◆ Records shown ◆
##############################

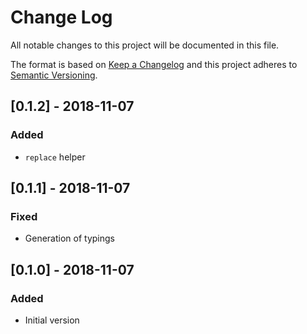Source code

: # Change Log

All notable changes to this project will be documented in this file.

The format is based on [Keep a Changelog](http://keepachangelog.com/)
and this project adheres to [Semantic Versioning](http://semver.org/).

## [0.1.2] - 2018-11-07

### Added

- `replace` helper

## [0.1.1] - 2018-11-07

### Fixed

- Generation of typings

## [0.1.0] - 2018-11-07

### Added

- Initial version
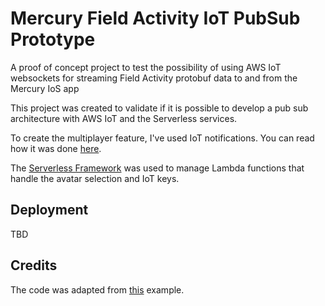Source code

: # Mercury Field Activity IoT PubSub Prototype
A proof of concept project to test the possibility of using AWS IoT websockets for streaming Field Activity protobuf data to and from the Mercury IoS app

This project was created to validate if it is possible to develop a pub sub architecture with AWS IoT and the Serverless services.

To create the multiplayer feature, I've used IoT notifications. You can read how it was done [here](zanon.io/posts/serverless-notifications-on-aws).

The [Serverless Framework](serverless.com) was used to manage Lambda functions that handle the avatar selection and IoT keys.

## Deployment
TBD

## Credits

The code was adapted from [this](https://github.com/zanon-io/serverless-multiplayer-game) example.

##############################

◆ Exercise ◆
Repeat the entries exactly, without pictures.

◆ Answer space ◆
Source code

: # Change Log

All notable changes to this project will be documented in this file.

The format is based on [Keep a Changelog](http://keepachangelog.com/)
and this project adheres to [Semantic Versioning](http://semver.org/).

## [0.1.2] - 2018-11-07

### Added

- `replace` helper

## [0.1.1] - 2018-11-07

### Fixed

- Generation of typings

## [0.1.0] - 2018-11-07

### Added

- Initial version
Source code

: # Mercury Field Activity IoT PubSub Prototype
A proof of concept project to test the possibility of using AWS IoT websockets for streaming Field Activity protobuf data to and from the Mercury IoS app

This project was created to validate if it is possible to develop a pub sub architecture with AWS IoT and the Serverless services.

To create the multiplayer feature, I've used IoT notifications. You can read how it was done [here](zanon.io/posts/serverless-notifications-on-aws).

The [Serverless Framework](serverless.com) was used to manage Lambda functions that handle the avatar selection and IoT keys.

## Deployment
TBD

## Credits

The code was adapted from [this](https://github.com/zanon-io/serverless-multiplayer-game) example.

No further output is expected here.